A duras penas, tuvo que bajar a las rocas, en una pendiente. Lo obligaron a lanzarse al agua. El peso de su ropa y el problema que tiene en sus piernas hacía casi imposible el nado, pero Ignacio, por instinto, dice haber nadado hacia el fondo para que los posibles disparos no lo alcanzasen, aprovechando la aún difusa luz de esa hora de la mañana.
-Pensé en ir al puerto- recuerda-, pero era muy lejos, empecé a buscar un lugar para salir hacia afuera y todo el sector estaba en un roquerío. Traté de salir para fuera, pero me agarraba para dentro. Me agarré a las piedras y comencé a pedir ayuda.
Cuando por fin salió del mar, la baja temperatura de la madrugada y la brisa marina tenían a Ignacio Jaime tiritando frente al edificio de la Asociación Chilena de Seguridad. Pidió ayuda a unos transeúntes y a un par de runners, pero nadie lo pescó. En eso, apareció un operador de minicargadores Bobcat. Él le preguntó cómo estaba y llamó a Carabineros.
-Con un operador se pusieron de acuerdo, y llegó un supervisor que me sacó la casaca y la polera, y comenzaron a hacerme frota- dice.
Luego que Carabineros lo llevara al hospital con principios de hipotermia, en el Regional constataron lesiones (aunque no habían, porque lo máximo que hicieron los tipos fue ahogarlo con la bolsa) e Ignacio realizó las denuncias correspondientes. "Testigo de los hechos no tengo. Sospechas en personas determinadas. La presente denuncia es sólo para dejar constancia de lo que viví", dice el parte ante Fiscalía. Ignacio cree que esta última frase es innecesaria. "Es bastante burdo. ¡Esto es constatación del deilto!", explica.
Aunque asegura que los tipos que le hicieron pasar la noche más larga de su vida tenían acento colombiano, el "caminante del desierto" no quiere generalizar, ni menos que se produzca una reacción de xenofobia por lo que pasó. "La Estrella" consultó con Carabineros y señalaron que se remitieron los antecedentes al Ministerio Público, quienes deben investigar el hecho y determinar si el hecho fue como lo contó Ignacio.
-Usted sabe que probablemente los secuestradores podrían leer esto.

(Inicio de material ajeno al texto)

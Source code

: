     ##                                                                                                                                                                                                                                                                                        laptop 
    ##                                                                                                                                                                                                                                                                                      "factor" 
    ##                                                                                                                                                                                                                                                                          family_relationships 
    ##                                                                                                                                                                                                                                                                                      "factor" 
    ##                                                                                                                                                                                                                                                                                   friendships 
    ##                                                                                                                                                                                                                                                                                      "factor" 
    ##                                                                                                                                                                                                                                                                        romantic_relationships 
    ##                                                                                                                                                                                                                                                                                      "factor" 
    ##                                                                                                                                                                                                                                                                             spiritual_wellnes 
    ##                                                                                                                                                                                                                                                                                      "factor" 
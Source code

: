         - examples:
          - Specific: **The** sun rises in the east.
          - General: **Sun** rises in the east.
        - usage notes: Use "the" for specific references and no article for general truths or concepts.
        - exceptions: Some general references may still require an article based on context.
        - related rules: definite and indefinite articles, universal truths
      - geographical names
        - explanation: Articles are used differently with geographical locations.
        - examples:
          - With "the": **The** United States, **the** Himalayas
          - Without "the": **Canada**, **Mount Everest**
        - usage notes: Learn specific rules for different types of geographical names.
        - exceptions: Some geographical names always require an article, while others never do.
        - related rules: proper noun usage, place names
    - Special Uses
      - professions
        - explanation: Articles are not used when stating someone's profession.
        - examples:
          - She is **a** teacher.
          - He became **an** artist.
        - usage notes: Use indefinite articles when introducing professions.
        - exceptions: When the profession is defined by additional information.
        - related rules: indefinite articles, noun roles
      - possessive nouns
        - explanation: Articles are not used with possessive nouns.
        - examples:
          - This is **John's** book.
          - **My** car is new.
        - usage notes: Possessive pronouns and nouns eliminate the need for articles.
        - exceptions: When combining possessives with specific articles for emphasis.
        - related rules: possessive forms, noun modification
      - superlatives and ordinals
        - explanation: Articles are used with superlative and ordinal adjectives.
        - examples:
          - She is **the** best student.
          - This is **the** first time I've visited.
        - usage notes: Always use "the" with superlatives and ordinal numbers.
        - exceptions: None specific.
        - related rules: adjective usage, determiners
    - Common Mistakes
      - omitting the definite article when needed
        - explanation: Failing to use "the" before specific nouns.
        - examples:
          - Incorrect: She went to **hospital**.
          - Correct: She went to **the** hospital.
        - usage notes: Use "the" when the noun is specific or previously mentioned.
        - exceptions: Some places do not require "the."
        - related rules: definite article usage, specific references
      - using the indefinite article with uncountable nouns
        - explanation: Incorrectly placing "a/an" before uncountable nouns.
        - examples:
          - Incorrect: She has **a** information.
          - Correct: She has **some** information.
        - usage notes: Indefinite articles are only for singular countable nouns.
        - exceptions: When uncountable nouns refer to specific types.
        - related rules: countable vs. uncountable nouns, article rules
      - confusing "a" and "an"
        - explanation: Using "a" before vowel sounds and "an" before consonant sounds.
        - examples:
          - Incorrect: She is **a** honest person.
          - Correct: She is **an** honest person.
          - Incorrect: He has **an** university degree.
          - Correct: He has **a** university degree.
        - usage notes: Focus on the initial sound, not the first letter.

-Sí, pero aquí no tienen culpa los inmigrantes que vienen a mejorar su calidad de vida. Yo tengo hartos amigos colombianos, y esas personas vienen a trabajar. Pero encubiertos vienen los delincuentes.
Puede que nunca vaya a saber quienes fueron los tipos que le hicieron pasar las horas más angustiosas de su vida, pero Ignacio Jaime quiere dejar constancia. Incluso, le escribirá una carta a la Presidenta Bachelet para ver si -esta vez- lo escucha, y ojalá la experiencia no le ocurra a nadie más en Antofagasta.